[Task goal] Go through the listing and return every line with "floating" in it.

-------- Material for this exercise

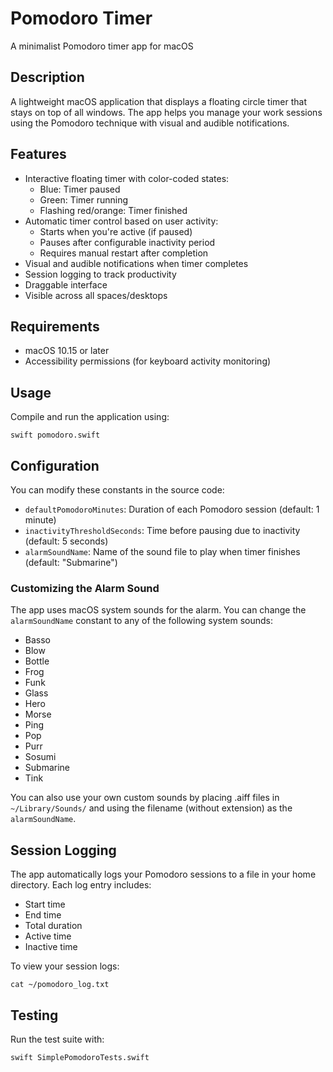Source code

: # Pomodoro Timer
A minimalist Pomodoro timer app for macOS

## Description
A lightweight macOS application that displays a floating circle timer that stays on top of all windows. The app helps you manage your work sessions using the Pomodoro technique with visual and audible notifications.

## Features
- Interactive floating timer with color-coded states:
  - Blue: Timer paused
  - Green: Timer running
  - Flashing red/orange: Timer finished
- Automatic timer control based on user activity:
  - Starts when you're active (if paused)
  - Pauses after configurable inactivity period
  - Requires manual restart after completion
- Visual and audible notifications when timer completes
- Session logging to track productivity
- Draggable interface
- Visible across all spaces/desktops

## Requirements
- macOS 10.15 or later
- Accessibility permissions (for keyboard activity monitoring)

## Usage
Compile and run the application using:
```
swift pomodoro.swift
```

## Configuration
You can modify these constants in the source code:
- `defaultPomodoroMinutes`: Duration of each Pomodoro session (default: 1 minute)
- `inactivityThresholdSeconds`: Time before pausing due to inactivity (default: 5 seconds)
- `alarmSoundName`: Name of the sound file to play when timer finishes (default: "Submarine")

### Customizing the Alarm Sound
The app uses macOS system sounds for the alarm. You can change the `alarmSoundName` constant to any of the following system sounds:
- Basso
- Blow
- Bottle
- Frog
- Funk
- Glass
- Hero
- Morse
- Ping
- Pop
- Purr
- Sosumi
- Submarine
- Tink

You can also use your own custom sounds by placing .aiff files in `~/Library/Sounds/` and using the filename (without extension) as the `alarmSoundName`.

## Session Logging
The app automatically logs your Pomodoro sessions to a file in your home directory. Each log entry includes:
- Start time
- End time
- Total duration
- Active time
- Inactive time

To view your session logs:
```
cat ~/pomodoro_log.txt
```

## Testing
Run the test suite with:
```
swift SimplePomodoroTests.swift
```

----------------
-------- Material for this exercise

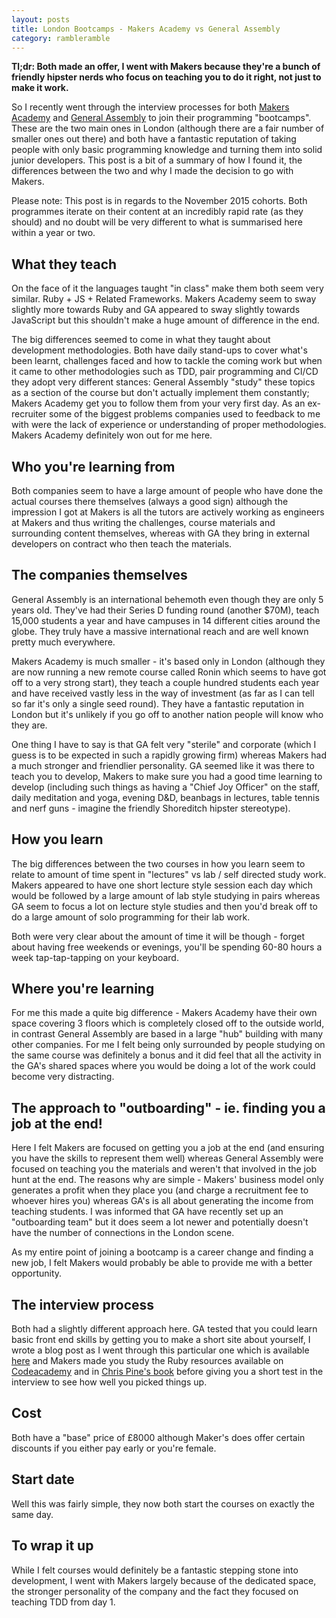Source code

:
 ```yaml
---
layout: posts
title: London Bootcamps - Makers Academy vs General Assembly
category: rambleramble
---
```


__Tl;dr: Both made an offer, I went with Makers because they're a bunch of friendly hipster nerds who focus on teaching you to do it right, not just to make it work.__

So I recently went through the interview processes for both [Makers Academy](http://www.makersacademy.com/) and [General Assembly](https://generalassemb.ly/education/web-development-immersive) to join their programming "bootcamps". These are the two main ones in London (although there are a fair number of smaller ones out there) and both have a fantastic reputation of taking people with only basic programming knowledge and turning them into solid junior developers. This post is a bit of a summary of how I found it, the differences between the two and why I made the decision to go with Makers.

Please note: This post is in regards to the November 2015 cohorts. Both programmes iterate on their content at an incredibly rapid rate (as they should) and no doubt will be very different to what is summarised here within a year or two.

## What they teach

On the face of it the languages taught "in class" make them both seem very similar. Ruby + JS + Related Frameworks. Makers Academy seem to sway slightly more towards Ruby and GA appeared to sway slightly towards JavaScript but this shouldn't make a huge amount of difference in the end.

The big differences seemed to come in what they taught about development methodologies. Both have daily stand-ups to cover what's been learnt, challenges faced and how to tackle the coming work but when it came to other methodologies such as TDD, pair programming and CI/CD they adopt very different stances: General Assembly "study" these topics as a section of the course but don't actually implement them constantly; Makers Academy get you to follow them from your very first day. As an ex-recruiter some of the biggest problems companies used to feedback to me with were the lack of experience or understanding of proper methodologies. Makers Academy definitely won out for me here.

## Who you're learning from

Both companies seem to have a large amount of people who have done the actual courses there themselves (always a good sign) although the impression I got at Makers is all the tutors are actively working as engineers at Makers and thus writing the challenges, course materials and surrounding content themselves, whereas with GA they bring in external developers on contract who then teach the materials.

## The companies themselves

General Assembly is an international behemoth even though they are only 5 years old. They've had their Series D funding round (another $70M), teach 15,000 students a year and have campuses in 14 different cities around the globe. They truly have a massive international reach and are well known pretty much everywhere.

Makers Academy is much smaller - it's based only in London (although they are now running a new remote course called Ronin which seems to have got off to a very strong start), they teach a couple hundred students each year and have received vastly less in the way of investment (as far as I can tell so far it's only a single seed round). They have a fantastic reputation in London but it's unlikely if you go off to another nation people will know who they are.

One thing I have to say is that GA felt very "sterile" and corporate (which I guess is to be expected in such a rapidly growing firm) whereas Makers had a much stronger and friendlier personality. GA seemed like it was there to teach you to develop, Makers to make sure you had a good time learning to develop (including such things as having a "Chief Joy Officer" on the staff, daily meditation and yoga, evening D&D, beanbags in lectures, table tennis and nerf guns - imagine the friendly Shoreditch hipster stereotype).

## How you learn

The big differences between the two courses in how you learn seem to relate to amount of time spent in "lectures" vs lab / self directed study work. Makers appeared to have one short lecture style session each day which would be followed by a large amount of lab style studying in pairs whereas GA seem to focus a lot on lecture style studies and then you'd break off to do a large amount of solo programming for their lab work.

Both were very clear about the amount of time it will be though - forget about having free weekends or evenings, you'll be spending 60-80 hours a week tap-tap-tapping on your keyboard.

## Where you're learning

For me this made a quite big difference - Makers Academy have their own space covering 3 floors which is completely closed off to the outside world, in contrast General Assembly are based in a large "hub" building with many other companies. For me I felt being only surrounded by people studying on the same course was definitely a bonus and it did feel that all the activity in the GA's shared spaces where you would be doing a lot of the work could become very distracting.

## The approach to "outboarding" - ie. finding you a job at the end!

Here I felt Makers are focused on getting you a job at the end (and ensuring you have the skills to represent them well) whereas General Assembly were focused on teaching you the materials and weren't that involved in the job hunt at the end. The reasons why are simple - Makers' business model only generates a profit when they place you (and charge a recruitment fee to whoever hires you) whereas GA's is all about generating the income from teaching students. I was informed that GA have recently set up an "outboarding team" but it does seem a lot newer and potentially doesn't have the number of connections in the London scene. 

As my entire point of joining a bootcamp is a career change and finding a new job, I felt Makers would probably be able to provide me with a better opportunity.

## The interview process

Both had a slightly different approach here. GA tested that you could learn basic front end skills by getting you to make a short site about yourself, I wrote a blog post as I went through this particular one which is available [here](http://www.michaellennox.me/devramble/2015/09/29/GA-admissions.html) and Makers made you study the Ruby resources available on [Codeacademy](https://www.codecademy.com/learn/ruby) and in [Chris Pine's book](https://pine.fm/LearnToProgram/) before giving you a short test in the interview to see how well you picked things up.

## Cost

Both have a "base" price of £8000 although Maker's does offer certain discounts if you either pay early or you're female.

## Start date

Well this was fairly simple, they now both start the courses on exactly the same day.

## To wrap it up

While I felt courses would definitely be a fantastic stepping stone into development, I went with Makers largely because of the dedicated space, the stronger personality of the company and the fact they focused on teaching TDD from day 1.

----------------

[Response]
A lightweight macOS application that displays a floating circle timer that stays on top of all windows. The app helps you manage your work sessions using the Pomodoro technique with visual and audible notifications.
- Interactive floating timer with color-coded states:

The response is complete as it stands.